Ohhh my...she's very pretty!! :love2 Congrat's!! :thumb


----------



## Nell (Apr 7, 2005)

oh wow, what a pretty girl! I hope the intros go smoothly


----------



## OctoberinMaine (Sep 12, 2006)

She's a beauty! When you had her shaved, was it while sedated? Rookie is having that done today. I can sure relate to the brushing situation . . . we do it every day, and there are still parts of her stomach that she won't let us touch. The areas between her front shoulders and back legs is especially prone to matting. Anyway, Cleo is gorgeous!


----------



## marie73 (Jul 12, 2006)

October said:


> When you had her shaved, was it while sedated? Rookie is having that done today.


She was shaved before I got her, sorry I can't answer that.  

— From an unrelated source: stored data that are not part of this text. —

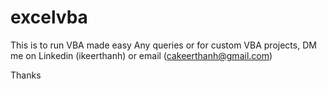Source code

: # excelvba
This is to run VBA made easy
Any queries or for custom VBA projects, DM me on Linkedin (ikeerthanh) or email (cakeerthanh@gmail.com)

Thanks
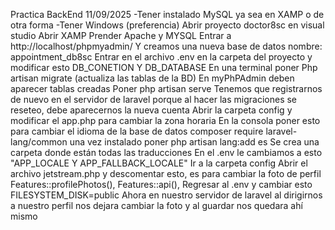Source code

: Practica BackEnd 11/09/2025
-Tener instalado MySQL ya sea en XAMP o de otra forma
-Tener Windows (preferencia)
Abrir proyecto doctor8sc en visual studio
Abrir XAMP
Prender Apache y MYSQL
Entrar a http://localhost/phpmyadmin/
Y creamos una nueva base de datos
nombre: appointment_db8sc
Entrar en el archivo .env  en la carpeta del proyecto y modificar esto
DB_CONETION Y DB_DATABASE
En una terminal poner 
Php artisan migrate (actualiza las tablas de la BD)
En myPhPAdmin deben aparecer tablas creadas
Poner php artisan serve
Tenemos que registrarnos de nuevo en el servidor de laravel porque al hacer las migraciones se reseteo, debe aparecernos la nueva cuenta
Abrir la carpeta config y modificar el app.php para cambiar la zona horaria
En la consola poner esto para cambiar el idioma de la base de datos
composer require laravel-lang/common
una vez instalado poner
php artisan lang:add es
Se crea una carpeta donde están todas las traducciones
En el .env le cambiamos a esto
"APP_LOCALE Y APP_FALLBACK_LOCALE"
Ir a la carpeta config
Abrir el archivo jetstream.php y descomentar esto, es para cambiar la foto de perfil
Features::profilePhotos(),
         Features::api(),
Regresar al .env y cambiar esto
FILESYSTEM_DISK=public
Ahora en nuestro servidor de laravel al dirigirnos a nuestro perfil nos dejara cambiar la foto y al guardar nos quedara ahí mismo

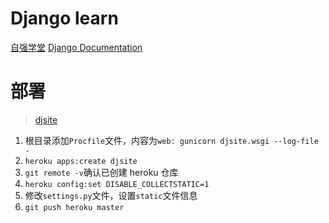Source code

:# Django learn

[自强学堂](https://code.ziqiangxuetang.com/django/django-tutorial.html)
[Django Documentation](https://docs.djangoproject.com/en/1.11/intro/tutorial01/)

# 部署

> [djsite](https://djsite.herokuapp.com/)

1. 根目录添加`Procfile`文件，内容为`web: gunicorn djsite.wsgi --log-file -`
2. `heroku apps:create djsite`
3. `git remote -v`确认已创建 heroku 仓库
4. `heroku config:set DISABLE_COLLECTSTATIC=1`
5. 修改`settings.py`文件，设置`static`文件信息
6. `git push heroku master`
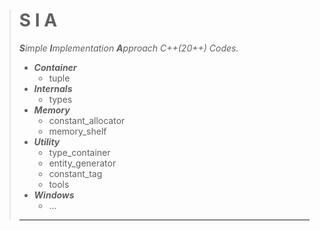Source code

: > # S I A
> ***S**imple **I**mplementation **A**pproach C++(20++) Codes.*  
> - ***Container***  
>   - tuple  
> - ***Internals***  
>   - types  
> - ***Memory***  
>   - constant_allocator  
>   - memory_shelf  
> - ***Utility***  
>   - type_container  
>   - entity_generator  
>   - constant_tag  
>   - tools  
> - ***Windows***  
>   - ...  
>   
> ---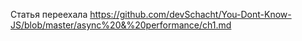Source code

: Статья переехала
https://github.com/devSchacht/You-Dont-Know-JS/blob/master/async%20&%20performance/ch1.md
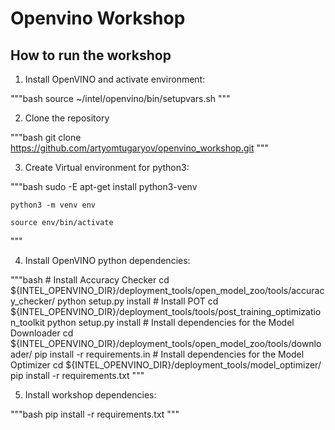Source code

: # Openvino Workshop

## How to run the workshop

1. Install OpenVINO and activate environment:

"""bash
    source ~/intel/openvino/bin/setupvars.sh
"""

2. Clone the repository

"""bash
    git clone https://github.com/artyomtugaryov/openvino_workshop.git
"""

3. Create Virtual environment for python3:

"""bash
    sudo -E apt-get install python3-venv
    
    python3 -m venv env

    source env/bin/activate
"""

4. Install OpenVINO python dependencies:

"""bash
    # Install Accuracy Checker
    cd ${INTEL_OPENVINO_DIR}/deployment_tools/open_model_zoo/tools/accuracy_checker/
    python setup.py install
    # Install POT
    cd ${INTEL_OPENVINO_DIR}/deployment_tools/tools/post_training_optimization_toolkit
    python setup.py install
    # Install dependencies for the Model Downloader
    cd ${INTEL_OPENVINO_DIR}/deployment_tools/open_model_zoo/tools/downloader/
    pip install -r requirements.in
    # Install dependencies for the Model Optimizer
    cd ${INTEL_OPENVINO_DIR}/deployment_tools/model_optimizer/
    pip install -r requirements.txt
"""

5. Install workshop dependencies:

"""bash
    pip install -r requirements.txt
"""
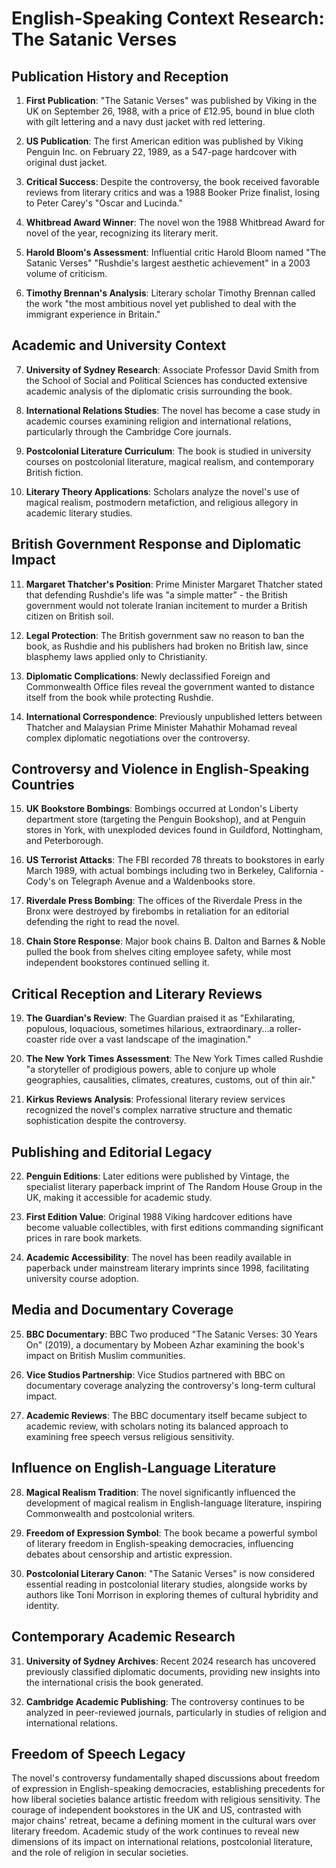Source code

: # English-Speaking Context Research: The Satanic Verses

## Publication History and Reception

1. **First Publication**: "The Satanic Verses" was published by Viking in the UK on September 26, 1988, with a price of £12.95, bound in blue cloth with gilt lettering and a navy dust jacket with red lettering.

2. **US Publication**: The first American edition was published by Viking Penguin Inc. on February 22, 1989, as a 547-page hardcover with original dust jacket.

3. **Critical Success**: Despite the controversy, the book received favorable reviews from literary critics and was a 1988 Booker Prize finalist, losing to Peter Carey's "Oscar and Lucinda."

4. **Whitbread Award Winner**: The novel won the 1988 Whitbread Award for novel of the year, recognizing its literary merit.

5. **Harold Bloom's Assessment**: Influential critic Harold Bloom named "The Satanic Verses" "Rushdie's largest aesthetic achievement" in a 2003 volume of criticism.

6. **Timothy Brennan's Analysis**: Literary scholar Timothy Brennan called the work "the most ambitious novel yet published to deal with the immigrant experience in Britain."

## Academic and University Context

7. **University of Sydney Research**: Associate Professor David Smith from the School of Social and Political Sciences has conducted extensive academic analysis of the diplomatic crisis surrounding the book.

8. **International Relations Studies**: The novel has become a case study in academic courses examining religion and international relations, particularly through the Cambridge Core journals.

9. **Postcolonial Literature Curriculum**: The book is studied in university courses on postcolonial literature, magical realism, and contemporary British fiction.

10. **Literary Theory Applications**: Scholars analyze the novel's use of magical realism, postmodern metafiction, and religious allegory in academic literary studies.

## British Government Response and Diplomatic Impact

11. **Margaret Thatcher's Position**: Prime Minister Margaret Thatcher stated that defending Rushdie's life was "a simple matter" - the British government would not tolerate Iranian incitement to murder a British citizen on British soil.

12. **Legal Protection**: The British government saw no reason to ban the book, as Rushdie and his publishers had broken no British law, since blasphemy laws applied only to Christianity.

13. **Diplomatic Complications**: Newly declassified Foreign and Commonwealth Office files reveal the government wanted to distance itself from the book while protecting Rushdie.

14. **International Correspondence**: Previously unpublished letters between Thatcher and Malaysian Prime Minister Mahathir Mohamad reveal complex diplomatic negotiations over the controversy.

## Controversy and Violence in English-Speaking Countries

15. **UK Bookstore Bombings**: Bombings occurred at London's Liberty department store (targeting the Penguin Bookshop), and at Penguin stores in York, with unexploded devices found in Guildford, Nottingham, and Peterborough.

16. **US Terrorist Attacks**: The FBI recorded 78 threats to bookstores in early March 1989, with actual bombings including two in Berkeley, California - Cody's on Telegraph Avenue and a Waldenbooks store.

17. **Riverdale Press Bombing**: The offices of the Riverdale Press in the Bronx were destroyed by firebombs in retaliation for an editorial defending the right to read the novel.

18. **Chain Store Response**: Major book chains B. Dalton and Barnes & Noble pulled the book from shelves citing employee safety, while most independent bookstores continued selling it.

## Critical Reception and Literary Reviews

19. **The Guardian's Review**: The Guardian praised it as "Exhilarating, populous, loquacious, sometimes hilarious, extraordinary...a roller-coaster ride over a vast landscape of the imagination."

20. **The New York Times Assessment**: The New York Times called Rushdie "a storyteller of prodigious powers, able to conjure up whole geographies, causalities, climates, creatures, customs, out of thin air."

21. **Kirkus Reviews Analysis**: Professional literary review services recognized the novel's complex narrative structure and thematic sophistication despite the controversy.

## Publishing and Editorial Legacy

22. **Penguin Editions**: Later editions were published by Vintage, the specialist literary paperback imprint of The Random House Group in the UK, making it accessible for academic study.

23. **First Edition Value**: Original 1988 Viking hardcover editions have become valuable collectibles, with first editions commanding significant prices in rare book markets.

24. **Academic Accessibility**: The novel has been readily available in paperback under mainstream literary imprints since 1998, facilitating university course adoption.

## Media and Documentary Coverage

25. **BBC Documentary**: BBC Two produced "The Satanic Verses: 30 Years On" (2019), a documentary by Mobeen Azhar examining the book's impact on British Muslim communities.

26. **Vice Studios Partnership**: Vice Studios partnered with BBC on documentary coverage analyzing the controversy's long-term cultural impact.

27. **Academic Reviews**: The BBC documentary itself became subject to academic review, with scholars noting its balanced approach to examining free speech versus religious sensitivity.

## Influence on English-Language Literature

28. **Magical Realism Tradition**: The novel significantly influenced the development of magical realism in English-language literature, inspiring Commonwealth and postcolonial writers.

29. **Freedom of Expression Symbol**: The book became a powerful symbol of literary freedom in English-speaking democracies, influencing debates about censorship and artistic expression.

30. **Postcolonial Literary Canon**: "The Satanic Verses" is now considered essential reading in postcolonial literary studies, alongside works by authors like Toni Morrison in exploring themes of cultural hybridity and identity.

## Contemporary Academic Research

31. **University of Sydney Archives**: Recent 2024 research has uncovered previously classified diplomatic documents, providing new insights into the international crisis the book generated.

32. **Cambridge Academic Publishing**: The controversy continues to be analyzed in peer-reviewed journals, particularly in studies of religion and international relations.

## Freedom of Speech Legacy

The novel's controversy fundamentally shaped discussions about freedom of expression in English-speaking democracies, establishing precedents for how liberal societies balance artistic freedom with religious sensitivity. The courage of independent bookstores in the UK and US, contrasted with major chains' retreat, became a defining moment in the cultural wars over literary freedom. Academic study of the work continues to reveal new dimensions of its impact on international relations, postcolonial literature, and the role of religion in secular societies.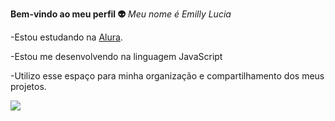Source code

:  **Bem-vindo ao meu perfil 👽**
  _Meu nome é Emilly Lucia_ 

  -Estou estudando na [Alura](https://www.alura.com.br).

  -Estou me desenvolvendo na linguagem JavaScript

  -Utilizo esse espaço para minha organização e compartilhamento dos meus projetos.


![](https://media1.tenor.com/m/SSga5B_8lhQAAAAd/pabllo-vittar-pabllo.gif)
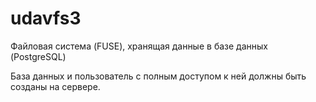 # udavfs3
Файловая система (FUSE), хранящая данные в базе данных (PostgreSQL)

База данных и пользователь с полным доступом к ней должны быть созданы на сервере.
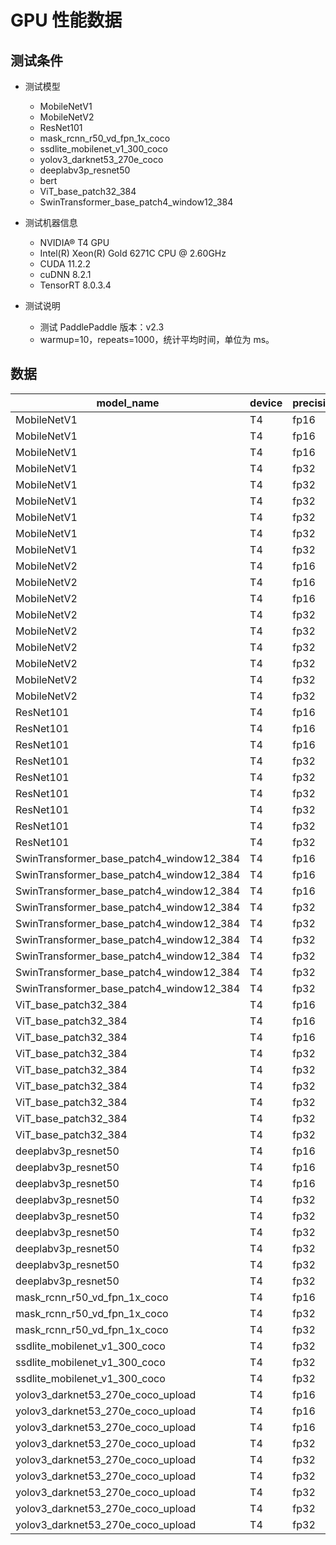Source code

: # GPU 性能数据

## 测试条件

- 测试模型
	- MobileNetV1
	- MobileNetV2
	- ResNet101
	- mask_rcnn_r50_vd_fpn_1x_coco
	- ssdlite_mobilenet_v1_300_coco
	- yolov3_darknet53_270e_coco
	- deeplabv3p_resnet50
	- bert
	- ViT_base_patch32_384
	- SwinTransformer_base_patch4_window12_384

- 测试机器信息
	- NVIDIA® T4 GPU
	- Intel(R) Xeon(R) Gold 6271C CPU @ 2.60GHz
	- CUDA 11.2.2
	- cuDNN 8.2.1
	- TensorRT 8.0.3.4
- 测试说明
	- 测试 PaddlePaddle 版本：v2.3
	- warmup=10，repeats=1000，统计平均时间，单位为 ms。

## 数据

|	model_name	|	device	|	precision	|	num_samples	|	batch_size	|	cpu_math_library_num_threads	|	enable_gpu	|	enable_trt	|	avg_latency	|	qps	|
|-|-|-|-|-|-|-|-|-|-|
|	MobileNetV1	|	T4	|	fp16	|	1000	|	1	|	1	|	True	|	True	|	0.4925	|	2030.46 	|
|	MobileNetV1	|	T4	|	fp16	|	1000	|	2	|	1	|	True	|	True	|	0.7485	|	2672.01 	|
|	MobileNetV1	|	T4	|	fp16	|	1000	|	4	|	1	|	True	|	True	|	1.2914	|	3097.41 	|
|	MobileNetV1	|	T4	|	fp32	|	1000	|	1	|	1	|	True	|	False	|	2.223	|	449.84 	|
|	MobileNetV1	|	T4	|	fp32	|	1000	|	1	|	1	|	True	|	True	|	0.8737	|	1144.56 	|
|	MobileNetV1	|	T4	|	fp32	|	1000	|	2	|	1	|	True	|	False	|	3.5571	|	562.26 	|
|	MobileNetV1	|	T4	|	fp32	|	1000	|	2	|	1	|	True	|	True	|	1.4106	|	1417.84 	|
|	MobileNetV1	|	T4	|	fp32	|	1000	|	4	|	1	|	True	|	False	|	4.0367	|	990.91 	|
|	MobileNetV1	|	T4	|	fp32	|	1000	|	4	|	1	|	True	|	True	|	2.5238	|	1584.91 	|
|	MobileNetV2	|	T4	|	fp16	|	1000	|	1	|	1	|	True	|	True	|	0.5926	|	1687.48 	|
|	MobileNetV2	|	T4	|	fp16	|	1000	|	2	|	1	|	True	|	True	|	0.9131	|	2190.34 	|
|	MobileNetV2	|	T4	|	fp16	|	1000	|	4	|	1	|	True	|	True	|	1.4491	|	2760.33 	|
|	MobileNetV2	|	T4	|	fp32	|	1000	|	1	|	1	|	True	|	False	|	3.7645	|	265.64 	|
|	MobileNetV2	|	T4	|	fp32	|	1000	|	1	|	1	|	True	|	True	|	1.1125	|	898.88 	|
|	MobileNetV2	|	T4	|	fp32	|	1000	|	2	|	1	|	True	|	False	|	4.5273	|	441.76 	|
|	MobileNetV2	|	T4	|	fp32	|	1000	|	2	|	1	|	True	|	True	|	1.6682	|	1198.90 	|
|	MobileNetV2	|	T4	|	fp32	|	1000	|	4	|	1	|	True	|	False	|	6.2238	|	642.69 	|
|	MobileNetV2	|	T4	|	fp32	|	1000	|	4	|	1	|	True	|	True	|	2.819	|	1418.94 	|
|	ResNet101	|	T4	|	fp16	|	1000	|	1	|	1	|	True	|	True	|	2.1345	|	468.49 	|
|	ResNet101	|	T4	|	fp16	|	1000	|	2	|	1	|	True	|	True	|	2.9835	|	670.35 	|
|	ResNet101	|	T4	|	fp16	|	1000	|	4	|	1	|	True	|	True	|	4.9308	|	811.23 	|
|	ResNet101	|	T4	|	fp32	|	1000	|	1	|	1	|	True	|	False	|	15.0993	|	66.23 	|
|	ResNet101	|	T4	|	fp32	|	1000	|	1	|	1	|	True	|	True	|	6.3175	|	158.29 	|
|	ResNet101	|	T4	|	fp32	|	1000	|	2	|	1	|	True	|	False	|	17.5788	|	113.77 	|
|	ResNet101	|	T4	|	fp32	|	1000	|	2	|	1	|	True	|	True	|	9.251	|	216.19 	|
|	ResNet101	|	T4	|	fp32	|	1000	|	4	|	1	|	True	|	False	|	20.6774	|	193.45 	|
|	ResNet101	|	T4	|	fp32	|	1000	|	4	|	1	|	True	|	True	|	16.7459	|	238.86 	|
|	SwinTransformer_base_patch4_window12_384	|	T4	|	fp16	|	1000	|	1	|	1	|	True	|	True	|	23.0886	|	43.31 	|
|	SwinTransformer_base_patch4_window12_384	|	T4	|	fp16	|	1000	|	2	|	1	|	True	|	True	|	42.2748	|	47.31 	|
|	SwinTransformer_base_patch4_window12_384	|	T4	|	fp16	|	1000	|	4	|	1	|	True	|	True	|	87.3252	|	45.81 	|
|	SwinTransformer_base_patch4_window12_384	|	T4	|	fp32	|	1000	|	1	|	1	|	True	|	False	|	42.5669	|	23.49 	|
|	SwinTransformer_base_patch4_window12_384	|	T4	|	fp32	|	1000	|	1	|	1	|	True	|	True	|	43.5075	|	22.98 	|
|	SwinTransformer_base_patch4_window12_384	|	T4	|	fp32	|	1000	|	2	|	1	|	True	|	False	|	84.5615	|	23.65 	|
|	SwinTransformer_base_patch4_window12_384	|	T4	|	fp32	|	1000	|	2	|	1	|	True	|	True	|	87.5455	|	22.85 	|
|	SwinTransformer_base_patch4_window12_384	|	T4	|	fp32	|	1000	|	4	|	1	|	True	|	False	|	169.1416	|	23.65 	|
|	SwinTransformer_base_patch4_window12_384	|	T4	|	fp32	|	1000	|	4	|	1	|	True	|	True	|	173.796	|	23.02 	|
|	ViT_base_patch32_384	|	T4	|	fp16	|	1000	|	1	|	1	|	True	|	True	|	4.923	|	203.13 	|
|	ViT_base_patch32_384	|	T4	|	fp16	|	1000	|	2	|	1	|	True	|	True	|	7.5347	|	265.44 	|
|	ViT_base_patch32_384	|	T4	|	fp16	|	1000	|	4	|	1	|	True	|	True	|	12.899	|	310.10 	|
|	ViT_base_patch32_384	|	T4	|	fp32	|	1000	|	1	|	1	|	True	|	False	|	10.2415	|	97.64 	|
|	ViT_base_patch32_384	|	T4	|	fp32	|	1000	|	1	|	1	|	True	|	True	|	10.8246	|	92.38 	|
|	ViT_base_patch32_384	|	T4	|	fp32	|	1000	|	2	|	1	|	True	|	False	|	17.524	|	114.13 	|
|	ViT_base_patch32_384	|	T4	|	fp32	|	1000	|	2	|	1	|	True	|	True	|	18.5213	|	107.98 	|
|	ViT_base_patch32_384	|	T4	|	fp32	|	1000	|	4	|	1	|	True	|	False	|	33.7056	|	118.67 	|
|	ViT_base_patch32_384	|	T4	|	fp32	|	1000	|	4	|	1	|	True	|	True	|	34.7381	|	115.15 	|
|	deeplabv3p_resnet50	|	T4	|	fp16	|	1000	|	1	|	1	|	True	|	True	|	26.1575	|	38.23 	|
|	deeplabv3p_resnet50	|	T4	|	fp16	|	1000	|	2	|	1	|	True	|	True	|	47.9256	|	41.73 	|
|	deeplabv3p_resnet50	|	T4	|	fp16	|	1000	|	4	|	1	|	True	|	True	|	95.9487	|	41.69 	|
|	deeplabv3p_resnet50	|	T4	|	fp32	|	1000	|	1	|	1	|	True	|	False	|	61.204	|	16.34 	|
|	deeplabv3p_resnet50	|	T4	|	fp32	|	1000	|	1	|	1	|	True	|	True	|	66.8809	|	14.95 	|
|	deeplabv3p_resnet50	|	T4	|	fp32	|	1000	|	2	|	1	|	True	|	False	|	119.9978	|	16.67 	|
|	deeplabv3p_resnet50	|	T4	|	fp32	|	1000	|	2	|	1	|	True	|	True	|	133.6688	|	14.96 	|
|	deeplabv3p_resnet50	|	T4	|	fp32	|	1000	|	4	|	1	|	True	|	False	|	237.8694	|	16.82 	|
|	deeplabv3p_resnet50	|	T4	|	fp32	|	1000	|	4	|	1	|	True	|	True	|	266.9613	|	14.98 	|
|	mask_rcnn_r50_vd_fpn_1x_coco	|	T4	|	fp16	|	1000	|	1	|	1	|	True	|	True	|	40.6577	|	24.60 	|
|	mask_rcnn_r50_vd_fpn_1x_coco	|	T4	|	fp32	|	1000	|	1	|	1	|	True	|	False	|	122.1686	|	8.19 	|
|	mask_rcnn_r50_vd_fpn_1x_coco	|	T4	|	fp32	|	1000	|	1	|	1	|	True	|	True	|	101.93	|	9.81 	|
|	ssdlite_mobilenet_v1_300_coco	|	T4	|	fp32	|	1000	|	1	|	1	|	True	|	False	|	7.2467	|	137.99 	|
|	ssdlite_mobilenet_v1_300_coco	|	T4	|	fp32	|	1000	|	2	|	1	|	True	|	False	|	9.0278	|	221.54 	|
|	ssdlite_mobilenet_v1_300_coco	|	T4	|	fp32	|	1000	|	4	|	1	|	True	|	False	|	12.0645	|	331.55 	|
|	yolov3_darknet53_270e_coco_upload	|	T4	|	fp16	|	1000	|	1	|	1	|	True	|	True	|	20.6326	|	48.47 	|
|	yolov3_darknet53_270e_coco_upload	|	T4	|	fp16	|	1000	|	2	|	1	|	True	|	True	|	41.5202	|	48.17 	|
|	yolov3_darknet53_270e_coco_upload	|	T4	|	fp16	|	1000	|	4	|	1	|	True	|	True	|	80.3059	|	49.81 	|
|	yolov3_darknet53_270e_coco_upload	|	T4	|	fp32	|	1000	|	1	|	1	|	True	|	False	|	52.5364	|	19.03 	|
|	yolov3_darknet53_270e_coco_upload	|	T4	|	fp32	|	1000	|	1	|	1	|	True	|	True	|	44.1216	|	22.66 	|
|	yolov3_darknet53_270e_coco_upload	|	T4	|	fp32	|	1000	|	2	|	1	|	True	|	False	|	99.3271	|	20.14 	|
|	yolov3_darknet53_270e_coco_upload	|	T4	|	fp32	|	1000	|	2	|	1	|	True	|	True	|	85.4666	|	23.40 	|
|	yolov3_darknet53_270e_coco_upload	|	T4	|	fp32	|	1000	|	4	|	1	|	True	|	False	|	196.4797	|	20.36 	|
|	yolov3_darknet53_270e_coco_upload	|	T4	|	fp32	|	1000	|	4	|	1	|	True	|	True	|	183.9448	|	21.75 	|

That's why her hair isn't long in the pictures I took, like in her "diva" picture. She lets me brush her, though, and last night when she was really relaxed and kicking back, she even let me brush her stomach, so hopefully if she gets used to it now, I can keep it up every day and avoid the serious matting.


----------



## coaster (Dec 1, 2004)

These eyes:










are absolutely mesmerizing.  :wink:


----------



## marie73 (Jul 12, 2006)

Yeah, you should see them from about 1 inch away when I wake up and there she is staring at me with her little head on her paws, and her paws on my face! :lol: I'm so smitten! :luv


----------



## nanook (Jun 12, 2005)

What a beauty! And they make a great pair too!


----------



## marie73 (Jul 12, 2006)

Thank you all for the kind words. The introduction is going great. They both have full run of the house now. They're curious but cautious around each other. The closest I've seen them together is about 2 feet, and then Cleo got distracted by something invisible and ran off to chase it. :lol:


----------



## Jeanie (Jun 18, 2003)

I found her! What a beauty! Aren't you lucky? I'm so glad all is going well, that she's fitting in to the household! Now you're a genuine crazy cat lady, like me!


----------



## marie73 (Jul 12, 2006)

Yes, I am now a convert - a two-kitty person! I guess we just needed the right one. 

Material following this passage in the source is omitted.